Livro de Urantia

Grupo de Aprendizes da Informação Aberta

Contato

Índice Superior    Vai para o próximo: Capítulo 11

Arquivos de Impressão: Tamanho A4.

Livro em Texto (txt).

Capítulo 10
Andando sobre a Água


A Cabana (Cura da Psique)
William P. Young
Livro Acessível na Internet
10  Andando sobre a Água

Novo mundo - grande horizonte.
Abra os olhos e veja que é verdade.
Novo mundo - do outro lado das assustadoras
ondas azuis.

- David Wilcox

     Jesus terminou de lixar o último canto do que parecia um pequeno baú que estava numa bancada da carpintaria. Passou os dedos pela borda lisa, sorriu satisfeito e pousou a lixa. Saiu pela porta espanando o pó do jeans e da camiseta enquanto Mack se aproximava.

     - Olá, Mack! Eu estava dando os últimos retoques no meu projeto para amanhã. Gostaria de dar uma volta?

     Mack pensou no tempo que haviam passado juntos na véspera sob as estrelas.

     - Se você vai, eu gostaria, sim - respondeu. - Por que vocês vivem falando sobre amanhã?

     - É um grande dia para você, um dos motivos pelos quais está aqui. Vamos. Há um lugar especial que quero lhe mostrar, do outro lado do lago, e o panorama é indescritível. De lá se podem ver alguns dos picos mais altos.

     - Deve ser fantástico! - respondeu Mack entusiasmado.

     - Parece que você pegou o lanche, então podemos ir.

     Em vez de se desviar para algum lado do lago, onde devia haver uma trilha, Jesus foi direto ao cais. O dia estava luminoso e lindo.
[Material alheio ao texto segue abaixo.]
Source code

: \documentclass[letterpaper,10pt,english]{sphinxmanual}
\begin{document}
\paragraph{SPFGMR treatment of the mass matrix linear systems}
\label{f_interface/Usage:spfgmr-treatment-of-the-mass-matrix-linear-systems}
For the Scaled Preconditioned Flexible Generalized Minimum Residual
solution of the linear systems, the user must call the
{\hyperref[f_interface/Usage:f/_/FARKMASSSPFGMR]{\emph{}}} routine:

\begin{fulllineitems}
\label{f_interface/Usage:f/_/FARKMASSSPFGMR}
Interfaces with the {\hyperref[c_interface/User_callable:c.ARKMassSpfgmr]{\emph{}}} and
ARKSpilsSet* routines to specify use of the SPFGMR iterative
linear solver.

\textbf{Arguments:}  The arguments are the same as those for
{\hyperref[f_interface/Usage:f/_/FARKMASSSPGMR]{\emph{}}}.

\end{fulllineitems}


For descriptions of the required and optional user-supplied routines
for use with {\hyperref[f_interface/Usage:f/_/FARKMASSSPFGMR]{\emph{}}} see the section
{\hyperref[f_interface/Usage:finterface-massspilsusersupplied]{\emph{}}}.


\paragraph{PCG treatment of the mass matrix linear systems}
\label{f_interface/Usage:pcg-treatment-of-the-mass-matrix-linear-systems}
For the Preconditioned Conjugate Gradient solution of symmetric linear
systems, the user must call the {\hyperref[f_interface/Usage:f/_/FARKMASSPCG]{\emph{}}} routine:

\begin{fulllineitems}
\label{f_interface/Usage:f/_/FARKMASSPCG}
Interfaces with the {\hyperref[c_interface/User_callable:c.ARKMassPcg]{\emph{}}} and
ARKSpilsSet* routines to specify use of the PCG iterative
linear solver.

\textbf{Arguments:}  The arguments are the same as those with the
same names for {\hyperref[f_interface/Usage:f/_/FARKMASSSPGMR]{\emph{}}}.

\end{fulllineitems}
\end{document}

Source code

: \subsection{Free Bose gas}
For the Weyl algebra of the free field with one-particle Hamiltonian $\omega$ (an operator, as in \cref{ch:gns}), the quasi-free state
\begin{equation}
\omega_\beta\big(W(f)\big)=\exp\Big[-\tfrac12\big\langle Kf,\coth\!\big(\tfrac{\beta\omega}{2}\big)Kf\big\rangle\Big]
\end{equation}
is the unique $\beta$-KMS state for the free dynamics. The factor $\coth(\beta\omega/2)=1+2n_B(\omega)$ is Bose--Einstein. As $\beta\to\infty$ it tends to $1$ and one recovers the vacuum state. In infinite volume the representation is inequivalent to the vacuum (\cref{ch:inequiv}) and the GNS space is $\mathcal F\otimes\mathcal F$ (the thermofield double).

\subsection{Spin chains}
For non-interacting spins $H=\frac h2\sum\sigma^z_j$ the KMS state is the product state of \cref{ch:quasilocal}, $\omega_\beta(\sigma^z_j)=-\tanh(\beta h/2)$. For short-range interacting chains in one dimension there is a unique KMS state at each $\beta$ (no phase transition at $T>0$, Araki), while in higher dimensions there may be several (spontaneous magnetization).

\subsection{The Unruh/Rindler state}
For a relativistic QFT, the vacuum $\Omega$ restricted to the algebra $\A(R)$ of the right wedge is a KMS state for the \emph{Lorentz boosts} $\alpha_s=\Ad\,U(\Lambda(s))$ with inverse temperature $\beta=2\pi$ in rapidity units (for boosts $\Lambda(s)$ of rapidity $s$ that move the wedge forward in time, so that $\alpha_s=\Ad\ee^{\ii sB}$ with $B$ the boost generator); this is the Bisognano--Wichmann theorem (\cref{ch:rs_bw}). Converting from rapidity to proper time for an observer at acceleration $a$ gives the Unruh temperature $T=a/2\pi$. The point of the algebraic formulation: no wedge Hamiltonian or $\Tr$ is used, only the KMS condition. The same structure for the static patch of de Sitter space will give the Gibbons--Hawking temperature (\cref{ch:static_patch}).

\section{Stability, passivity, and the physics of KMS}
O sol esquentava a pele, mas não demais, e uma brisa fresca e perfumada acariciava o rosto dos dois, suave e amorosamente.

     Mack imaginou que pegariam uma das canoas presas às estacas do cais e ficou surpreso quando Jesus não hesitou ao passar pela última, indo diretamente para o fim do píer. Ao chegar no final, ele se virou para Mack e riu.

     - Primeiro você - disse com um floreio e uma reverência.

     - Está brincando, não é? - reagiu Mack. - Achei que íamos andar e não nadar.

     - E vamos. Só pensei que atravessando o lago levaria menos tempo do que rodeando.

     - Não sou um nadador fantástico e, além disso, a água parece muito fria - reclamou Mack.

     - Bom - Jesus cruzou os braços -, nós dois sabemos que você é um nadador muito capaz e que já foi salva-vidas. A água está fria e o lago é fundo. Mas não estou falando em nadar. Quero atravessar andando com você.

     Mack finalmente se deu conta do que Jesus estava sugerindo. Tratava-se de andar sobre a água. Antecipando sua hesitação, Jesus afirmou:

     - Vamos, Mack. Se Pedro conseguiu ...

     Mack riu nervosamente. Para ter certeza, perguntou de novo:

     - Você quer que eu ande sobre a água até o outro lado. É isso que está dizendo, não é?

     - Você entende rápido, Mack. Tenho certeza de que ninguém consegue enganá-lo. Venha, é divertido! - Ele riu.

     Mack foi até a borda do cais e olhou para baixo. A água batia suavemente apenas uns 30 centímetros abaixo de onde ele estava, mas era como se fossem 30 metros. A distância parecia enorme. Mergulhar seria fácil, ele fizera isso mil vezes, mas como se desce de um cais para a superfície da água? Olhou para Jesus, que ainda estava rindo.

     - Pedro teve o mesmo problema: como sair do barco? É como descer de um degrau de escada. Nada de mais.

     De novo Mack olhou para a água e de volta para Jesus.

     - Então por que é tão difícil para mim?

     - Diga do que você tem medo, Mack.

     - Bem, vejamos. Do que tenho medo? Bem, tenho medo de parecer idiota. Tenho medo de você estar se divertindo às minhas custas e de afundar como uma pedra. Imagino que ...

     - Exatamente - interrompeu Jesus. - Você imagina. A imaginação é uma capacidade poderosa! É um poder que o torna muito parecido conosco. Mas, sem sabedoria, a imaginação é uma professora cruel. Quero lhe fazer uma pergunta: você acha que os humanos foram criados para viver no presente, no passado ou no futuro?

     - Bom - disse Mack, hesitando. - Acho que a resposta mais óbvia é que fomos criados para viver no presente. Estou errado?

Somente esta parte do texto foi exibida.